No sé ni la hora que es. Odio el cambio de hora y, he de reconocer que, al menos a mí, me gusta el horario que acabamos de dejar. Prefiero entrar a trabajar de noche que no tener ni un mísero rayo de luz por la tarde. Soy, ya veis, bastante raro. Bueno, creo que soy raro, al menos en este caso, al igual que la mayoría de personas que conozco.
Pero bueno, hoy no voy a hablar de eso, ni de la fijación de determinados perfiles de las redes sociales por mi persona. Hoy, si me permitís (¡qué demonios, es mi blog!), voy a hablar de guerras educativas y redes sociales. Y más aprovechando que, en los últimos tiempos, están proliferando algunos especímenes con ganas de guerras digitales a los cuales, su cobardía, no les permite ir más allá de mojar los pañales creyendo que van de «luchadores de la moral educativa».
En las redes la educación es un campo de batalla. Hay trincheras ideológicas, bandos con nombres inventados y una guerra constante por ver quién tiene la pedagogía más pura. Se insulta con entusiasmo, se acusa de destruir el sistema o de querer volver a la pizarra de piedra, y entre tanto ruido, parece que lo único importante sea ganar el debate.

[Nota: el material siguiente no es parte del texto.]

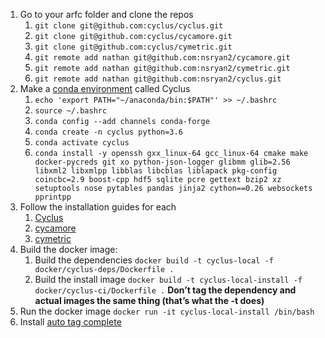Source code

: 1. Go to your arfc folder and clone the repos
    1. `git clone git@github.com:cyclus/cyclus.git`
    1. `git clone git@github.com:cyclus/cycamore.git`
    1. `git clone git@github.com:cyclus/cymetric.git`
    1. `git remote add nathan git@github.com:nsryan2/cycamore.git`
    1. `git remote add nathan git@github.com:nsryan2/cymetric.git`
    1. `git remote add nathan git@github.com:nsryan2/cyclus.git`
1. Make a [conda environment](https://conda.io/projects/conda/en/latest/user-guide/tasks/manage-environments.html#creating-an-environment-with-commands) called Cyclus
    1. `echo 'export PATH="~/anaconda/bin:$PATH"' >> ~/.bashrc`
    1. `source ~/.bashrc`
    1. `conda config --add channels conda-forge`
    1. `conda create -n cyclus python=3.6`
    1. `conda activate cyclus`
    1. `conda install -y openssh gxx_linux-64 gcc_linux-64 cmake make docker-pycreds git xo python-json-logger glibmm glib=2.56 libxml2 libxmlpp libblas libcblas liblapack pkg-config coincbc=2.9 boost-cpp hdf5 sqlite pcre gettext bzip2 xz setuptools nose pytables pandas jinja2 cython==0.26 websockets pprintpp`
1. Follow the installation guides for each
    1. [Cyclus](https://github.com/cyclus/cyclus/blob/master/INSTALL.rst)
    1. [cycamore](https://github.com/cyclus/cycamore#quick-cycamore-installation)
    1. [cymetric](https://github.com/cyclus/cymetric#readme)
1. Build the docker image:
    1. Build the dependencies `docker build -t cyclus-local -f docker/cyclus-deps/Dockerfile .`
    1. Build the install image `docker build -t cyclus-local-install -f docker/cyclus-ci/Dockerfile .`
    **Don’t tag the dependency and actual images the same thing (that’s what the -t does)**
1. Run the docker image `docker run -it cyclus-local-install /bin/bash`
1.  Install [auto tag complete](https://marketplace.visualstudio.com/items?itemName=formulahendry.auto-close-tag)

En el aula, en cambio, la guerra no llega. No hay trending topics, ni banderas, ni grandes proclamas. Hay profesores que intentan dar clase a primera hora y alumnos que bostezan porque no han dormido lo suficiente. Lo más parecido a una batalla suele ser la que se libra por conseguir un aula con calefacción que funcione o por cuadrar los horarios de guardia. O por, siendo malo, escaquearte de las mismas.
En las redes, los discursos suenan épicos. Se habla de resistencias pedagógicas, de cruzadas a favor o en contra la innovación o, de la liberación del conocimiento. En el aula, lo épico es conseguir que veintimuchos alumnos terminen una redacción sin abrir el móvil. Mientras algunos pelean por ideologías educativas, otros pelean con la fotocopiadora.
El contraste es tan grande que a veces da risa. En las redes, un debate sobre deberes puede acabar en insultos y bloqueos. En un claustro real, se discute, se discrepa y se vota. Puede haber ironías, algún sarcasmo, incluso cierta tensión. Pero al día siguiente todo el mundo se saluda en el pasillo. La educación real no necesita banderas; necesita descanso y paciencia.
Quizá el problema sea que en redes no hay alumnos. Y cuando no hay alumnos, la educación se convierte en espectáculo. Se debaten teorías, se lanzan frases grandilocuentes y se olvida que, mientras tanto, alguien está explicando fracciones a un grupo que preferiría estar en casa. En las aulas no hay tiempo para el ruido ideológico porque el tiempo se lo lleva la vida real.
La mayoría del profesorado no está librando ninguna guerra cultural. Está intentando enseñar, adaptarse, entender a su alumnado y llegar al final del trimestre sin perder la voz. En redes, en cambio, parece que todos están salvando el sistema educativo desde el teclado. Y cuanto más fuerte se escribe, más razón se tiene.
No todo en las redes es malo. A veces sirven para compartir recursos, ideas o desahogos. Pero entre tanto gurú, tanta indignación prefabricada y tanto seguidor buscando su cuota de épica, se pierde lo esencial. La educación no se cambia a golpe de tuit, sino de aula.
El aula es un espacio imperfecto, pero real. Allí las ideologías se diluyen y lo que cuenta son los gestos. La paciencia, el humor, la coherencia. Lo que en redes se convierte en insulto, en el aula se resuelve con una conversación en el pasillo. Lo que en internet se tuerce en debate eterno, en el centro se zanja con una mirada y un seguimos mañana.
Quizá por eso la escuela sigue funcionando. Porque entre tanto ruido digital, sigue habiendo miles de aulas donde la gente habla sin gritar, discrepa sin odiar y enseña sin exhibirse. A veces pienso que si la educación dependiera de lo que se dice en las redes, ya habría ardido. Por suerte, todavía depende de quienes están dentro de las aulas, lejos de los focos y del ruido, haciendo algo tan poco viral como enseñar.